6. The method according to claim 5, characterized in that Also includes: When the multi-dimensional evaluation and the quantitative score do not meet the preset conditions, the updated reply information is generated by the large language model based on the multi-dimensional evaluation, the quantitative score, the relevance data, the second text vector and the initial reply information.

7. The method according to claim 6, characterized in that Also includes: A scoring threshold for the quantitative score is determined, and when the quantitative score is greater than or equal to the scoring threshold, the updated reply information is determined as the target reply information, and the iteration of the large language model is stopped.

8. An information push device, characterized in that: include: A correlation data acquisition module, used for acquiring correlation data associated with the user question when receiving the user question; A splicing data generating module, used for splicing the user question and the correlation data to generate splicing data; An initial response information generating module, used for generating initial response information for the spliced ​​data; An evaluation information calculation module, used to determine evaluation dimensions, and based on the evaluation dimensions, calculate evaluation information for the user question, the correlation data, and the initial reply information; The target reply information pushing module is used to determine the initial reply information as the target reply information when the evaluation information meets the preset conditions, and push the target reply information to the user.

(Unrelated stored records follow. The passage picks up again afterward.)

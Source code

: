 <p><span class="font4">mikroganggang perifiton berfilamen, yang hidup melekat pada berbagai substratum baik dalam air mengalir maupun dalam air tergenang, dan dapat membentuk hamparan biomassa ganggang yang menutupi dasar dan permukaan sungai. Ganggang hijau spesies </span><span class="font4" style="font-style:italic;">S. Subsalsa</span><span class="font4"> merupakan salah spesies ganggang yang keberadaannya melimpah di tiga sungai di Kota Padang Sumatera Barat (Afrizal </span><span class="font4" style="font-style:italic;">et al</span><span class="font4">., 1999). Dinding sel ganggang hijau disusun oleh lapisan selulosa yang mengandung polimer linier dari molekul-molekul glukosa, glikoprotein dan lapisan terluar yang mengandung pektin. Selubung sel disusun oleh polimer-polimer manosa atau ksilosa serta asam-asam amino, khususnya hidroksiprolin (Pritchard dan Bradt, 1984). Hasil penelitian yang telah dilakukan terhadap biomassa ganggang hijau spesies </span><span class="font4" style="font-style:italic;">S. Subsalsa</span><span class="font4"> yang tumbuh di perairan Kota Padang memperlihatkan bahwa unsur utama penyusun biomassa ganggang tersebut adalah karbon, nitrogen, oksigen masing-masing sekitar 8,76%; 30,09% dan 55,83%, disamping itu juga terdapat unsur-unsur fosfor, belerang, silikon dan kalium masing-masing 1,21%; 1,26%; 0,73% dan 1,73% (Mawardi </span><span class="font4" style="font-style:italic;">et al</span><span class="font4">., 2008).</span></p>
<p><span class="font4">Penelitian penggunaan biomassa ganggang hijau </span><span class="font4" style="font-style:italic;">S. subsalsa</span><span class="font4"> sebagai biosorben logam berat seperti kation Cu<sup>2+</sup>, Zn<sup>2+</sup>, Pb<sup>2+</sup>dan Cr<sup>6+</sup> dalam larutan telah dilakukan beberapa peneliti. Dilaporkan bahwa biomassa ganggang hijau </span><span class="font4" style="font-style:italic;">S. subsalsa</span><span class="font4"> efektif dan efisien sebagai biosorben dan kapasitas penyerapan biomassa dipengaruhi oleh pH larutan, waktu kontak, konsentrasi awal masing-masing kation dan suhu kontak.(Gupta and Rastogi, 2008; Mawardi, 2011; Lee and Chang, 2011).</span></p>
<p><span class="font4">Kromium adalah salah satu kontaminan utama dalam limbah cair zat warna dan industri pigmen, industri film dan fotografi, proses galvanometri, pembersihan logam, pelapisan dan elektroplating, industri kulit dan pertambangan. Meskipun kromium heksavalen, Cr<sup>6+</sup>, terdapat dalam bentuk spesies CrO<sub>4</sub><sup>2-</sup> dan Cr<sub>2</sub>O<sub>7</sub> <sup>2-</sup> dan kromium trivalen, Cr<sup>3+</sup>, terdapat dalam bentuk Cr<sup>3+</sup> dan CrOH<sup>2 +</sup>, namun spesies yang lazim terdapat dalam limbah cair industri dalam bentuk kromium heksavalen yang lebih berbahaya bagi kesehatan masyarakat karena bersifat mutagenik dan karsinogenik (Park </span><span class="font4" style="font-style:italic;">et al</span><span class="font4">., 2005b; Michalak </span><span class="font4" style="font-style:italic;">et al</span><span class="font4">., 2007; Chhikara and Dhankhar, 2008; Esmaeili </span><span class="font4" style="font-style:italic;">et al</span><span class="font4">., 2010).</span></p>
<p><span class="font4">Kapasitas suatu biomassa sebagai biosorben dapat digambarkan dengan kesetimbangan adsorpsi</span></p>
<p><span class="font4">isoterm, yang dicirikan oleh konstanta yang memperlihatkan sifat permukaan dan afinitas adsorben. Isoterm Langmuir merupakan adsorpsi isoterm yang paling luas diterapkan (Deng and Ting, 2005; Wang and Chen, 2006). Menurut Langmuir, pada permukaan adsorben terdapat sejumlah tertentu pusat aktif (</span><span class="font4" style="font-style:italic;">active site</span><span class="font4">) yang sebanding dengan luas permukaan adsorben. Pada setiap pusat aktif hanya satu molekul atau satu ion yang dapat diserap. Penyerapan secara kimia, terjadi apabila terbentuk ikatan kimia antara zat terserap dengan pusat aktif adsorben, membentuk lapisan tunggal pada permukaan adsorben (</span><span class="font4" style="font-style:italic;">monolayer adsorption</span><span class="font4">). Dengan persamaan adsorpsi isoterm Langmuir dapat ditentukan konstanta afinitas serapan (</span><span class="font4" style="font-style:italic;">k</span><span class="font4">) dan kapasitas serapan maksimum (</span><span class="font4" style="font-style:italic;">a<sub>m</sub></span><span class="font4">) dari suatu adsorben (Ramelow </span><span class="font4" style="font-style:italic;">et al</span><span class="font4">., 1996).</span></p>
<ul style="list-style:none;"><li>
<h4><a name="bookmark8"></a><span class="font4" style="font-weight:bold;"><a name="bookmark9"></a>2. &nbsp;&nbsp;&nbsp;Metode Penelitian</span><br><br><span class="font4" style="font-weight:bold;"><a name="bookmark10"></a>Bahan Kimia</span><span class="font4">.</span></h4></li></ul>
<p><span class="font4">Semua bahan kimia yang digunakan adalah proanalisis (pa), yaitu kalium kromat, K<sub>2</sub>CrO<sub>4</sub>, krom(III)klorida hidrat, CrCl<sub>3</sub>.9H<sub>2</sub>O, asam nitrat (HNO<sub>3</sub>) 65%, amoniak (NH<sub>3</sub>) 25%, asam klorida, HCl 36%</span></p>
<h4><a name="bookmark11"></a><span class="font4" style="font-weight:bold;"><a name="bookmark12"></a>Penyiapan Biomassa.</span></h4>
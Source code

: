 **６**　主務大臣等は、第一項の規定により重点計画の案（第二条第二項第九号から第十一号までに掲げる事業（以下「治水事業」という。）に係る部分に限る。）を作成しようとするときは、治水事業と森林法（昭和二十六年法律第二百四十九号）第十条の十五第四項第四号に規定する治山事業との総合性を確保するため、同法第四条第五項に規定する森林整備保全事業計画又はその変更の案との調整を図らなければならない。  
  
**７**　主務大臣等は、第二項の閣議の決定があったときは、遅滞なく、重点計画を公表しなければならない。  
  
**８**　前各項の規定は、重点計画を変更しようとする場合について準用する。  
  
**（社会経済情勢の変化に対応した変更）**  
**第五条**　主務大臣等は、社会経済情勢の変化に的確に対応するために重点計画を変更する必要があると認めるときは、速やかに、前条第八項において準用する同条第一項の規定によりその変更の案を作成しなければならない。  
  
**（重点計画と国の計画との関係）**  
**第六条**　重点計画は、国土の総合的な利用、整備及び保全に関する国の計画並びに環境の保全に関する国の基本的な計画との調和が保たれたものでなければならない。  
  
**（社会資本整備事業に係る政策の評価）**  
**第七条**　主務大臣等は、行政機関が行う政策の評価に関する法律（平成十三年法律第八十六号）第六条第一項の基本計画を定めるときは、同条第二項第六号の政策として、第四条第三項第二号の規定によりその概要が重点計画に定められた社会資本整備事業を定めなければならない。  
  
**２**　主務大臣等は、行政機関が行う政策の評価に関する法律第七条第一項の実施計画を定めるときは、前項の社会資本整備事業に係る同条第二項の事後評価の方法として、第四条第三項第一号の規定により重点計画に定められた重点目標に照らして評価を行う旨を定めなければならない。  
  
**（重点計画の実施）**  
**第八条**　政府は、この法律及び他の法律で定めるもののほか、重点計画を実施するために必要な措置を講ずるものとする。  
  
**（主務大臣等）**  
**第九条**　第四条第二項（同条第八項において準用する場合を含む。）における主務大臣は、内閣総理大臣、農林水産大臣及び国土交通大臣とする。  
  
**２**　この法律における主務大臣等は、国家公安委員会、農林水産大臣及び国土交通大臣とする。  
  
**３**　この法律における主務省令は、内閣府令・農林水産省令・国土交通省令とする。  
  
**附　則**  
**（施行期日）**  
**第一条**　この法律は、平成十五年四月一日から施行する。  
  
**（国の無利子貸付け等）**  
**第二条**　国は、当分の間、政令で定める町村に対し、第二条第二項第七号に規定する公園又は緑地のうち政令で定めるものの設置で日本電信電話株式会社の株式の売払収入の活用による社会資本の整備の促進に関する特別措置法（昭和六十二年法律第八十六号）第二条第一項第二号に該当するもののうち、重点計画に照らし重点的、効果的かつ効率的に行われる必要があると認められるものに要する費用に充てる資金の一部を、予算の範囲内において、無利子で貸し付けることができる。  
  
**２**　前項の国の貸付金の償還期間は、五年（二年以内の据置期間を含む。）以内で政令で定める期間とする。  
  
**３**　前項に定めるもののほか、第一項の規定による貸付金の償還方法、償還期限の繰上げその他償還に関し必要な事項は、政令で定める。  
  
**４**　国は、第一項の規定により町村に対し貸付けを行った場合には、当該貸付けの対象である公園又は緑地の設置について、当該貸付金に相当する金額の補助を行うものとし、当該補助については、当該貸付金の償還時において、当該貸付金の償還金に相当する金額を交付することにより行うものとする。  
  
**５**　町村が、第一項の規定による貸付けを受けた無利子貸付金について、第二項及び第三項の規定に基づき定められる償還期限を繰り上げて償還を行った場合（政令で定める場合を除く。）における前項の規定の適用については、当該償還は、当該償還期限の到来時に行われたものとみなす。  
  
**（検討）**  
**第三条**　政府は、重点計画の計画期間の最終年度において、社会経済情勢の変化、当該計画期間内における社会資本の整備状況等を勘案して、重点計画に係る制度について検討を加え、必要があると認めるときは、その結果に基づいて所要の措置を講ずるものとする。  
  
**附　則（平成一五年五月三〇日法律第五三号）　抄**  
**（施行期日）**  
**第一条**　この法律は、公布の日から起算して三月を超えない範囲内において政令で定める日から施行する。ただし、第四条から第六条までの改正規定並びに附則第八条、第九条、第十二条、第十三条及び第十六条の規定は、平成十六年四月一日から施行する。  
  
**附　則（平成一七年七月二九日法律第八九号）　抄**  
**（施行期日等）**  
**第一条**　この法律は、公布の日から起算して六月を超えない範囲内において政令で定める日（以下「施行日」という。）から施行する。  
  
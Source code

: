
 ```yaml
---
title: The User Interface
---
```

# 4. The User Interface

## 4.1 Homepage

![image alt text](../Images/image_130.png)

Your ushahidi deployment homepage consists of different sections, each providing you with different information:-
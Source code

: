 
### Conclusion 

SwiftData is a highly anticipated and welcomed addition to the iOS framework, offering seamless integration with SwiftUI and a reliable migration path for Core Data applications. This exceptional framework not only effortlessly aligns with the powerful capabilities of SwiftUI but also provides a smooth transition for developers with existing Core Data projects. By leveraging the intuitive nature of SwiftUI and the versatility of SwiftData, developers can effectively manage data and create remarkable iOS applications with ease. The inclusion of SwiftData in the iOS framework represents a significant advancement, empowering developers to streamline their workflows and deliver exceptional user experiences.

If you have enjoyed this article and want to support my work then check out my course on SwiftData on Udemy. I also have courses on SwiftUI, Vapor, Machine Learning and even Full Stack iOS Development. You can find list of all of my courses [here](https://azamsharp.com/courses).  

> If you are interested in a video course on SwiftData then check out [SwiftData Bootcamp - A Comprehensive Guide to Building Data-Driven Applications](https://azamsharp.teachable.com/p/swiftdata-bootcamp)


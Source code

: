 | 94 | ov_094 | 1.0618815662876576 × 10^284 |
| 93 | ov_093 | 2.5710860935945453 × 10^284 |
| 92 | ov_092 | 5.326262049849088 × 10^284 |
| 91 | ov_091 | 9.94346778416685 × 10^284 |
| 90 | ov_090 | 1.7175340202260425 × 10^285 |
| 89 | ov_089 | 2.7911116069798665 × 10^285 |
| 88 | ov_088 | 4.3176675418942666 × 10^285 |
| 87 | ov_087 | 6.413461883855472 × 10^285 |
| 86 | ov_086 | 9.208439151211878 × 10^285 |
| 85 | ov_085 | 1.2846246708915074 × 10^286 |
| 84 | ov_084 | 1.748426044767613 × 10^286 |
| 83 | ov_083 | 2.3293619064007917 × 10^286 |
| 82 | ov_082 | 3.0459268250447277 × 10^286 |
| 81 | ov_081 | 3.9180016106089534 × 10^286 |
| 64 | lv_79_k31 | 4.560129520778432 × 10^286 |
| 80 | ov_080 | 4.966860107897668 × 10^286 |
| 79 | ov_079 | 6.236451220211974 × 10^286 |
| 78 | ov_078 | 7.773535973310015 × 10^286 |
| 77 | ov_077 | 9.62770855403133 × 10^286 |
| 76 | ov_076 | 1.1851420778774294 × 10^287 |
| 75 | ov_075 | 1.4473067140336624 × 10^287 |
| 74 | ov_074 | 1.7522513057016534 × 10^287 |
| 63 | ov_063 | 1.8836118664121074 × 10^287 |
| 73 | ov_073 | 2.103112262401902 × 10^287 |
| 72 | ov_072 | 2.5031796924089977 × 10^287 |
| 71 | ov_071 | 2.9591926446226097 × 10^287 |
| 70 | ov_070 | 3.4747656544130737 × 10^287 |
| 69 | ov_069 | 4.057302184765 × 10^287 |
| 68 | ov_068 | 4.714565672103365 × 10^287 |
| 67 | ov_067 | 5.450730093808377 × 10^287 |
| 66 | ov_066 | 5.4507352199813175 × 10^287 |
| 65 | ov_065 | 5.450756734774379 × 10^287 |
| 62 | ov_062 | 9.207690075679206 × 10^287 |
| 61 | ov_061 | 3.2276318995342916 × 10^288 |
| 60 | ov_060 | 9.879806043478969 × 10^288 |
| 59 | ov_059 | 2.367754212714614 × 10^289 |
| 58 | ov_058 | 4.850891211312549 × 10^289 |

9. An electronic device, characterized in that: It includes a processor, a communication interface, a memory and a communication bus, wherein the processor, the communication interface and the memory communicate with each other through the communication bus; The memory is used to store computer programs; The processor is used to implement the method according to any one of claims 1 to 7 when executing the program stored in the memory.

10. A computer-readable storage medium having instructions stored thereon, which, when executed by one or more processors, cause the processors to perform the method according to any one of claims 1 to 7.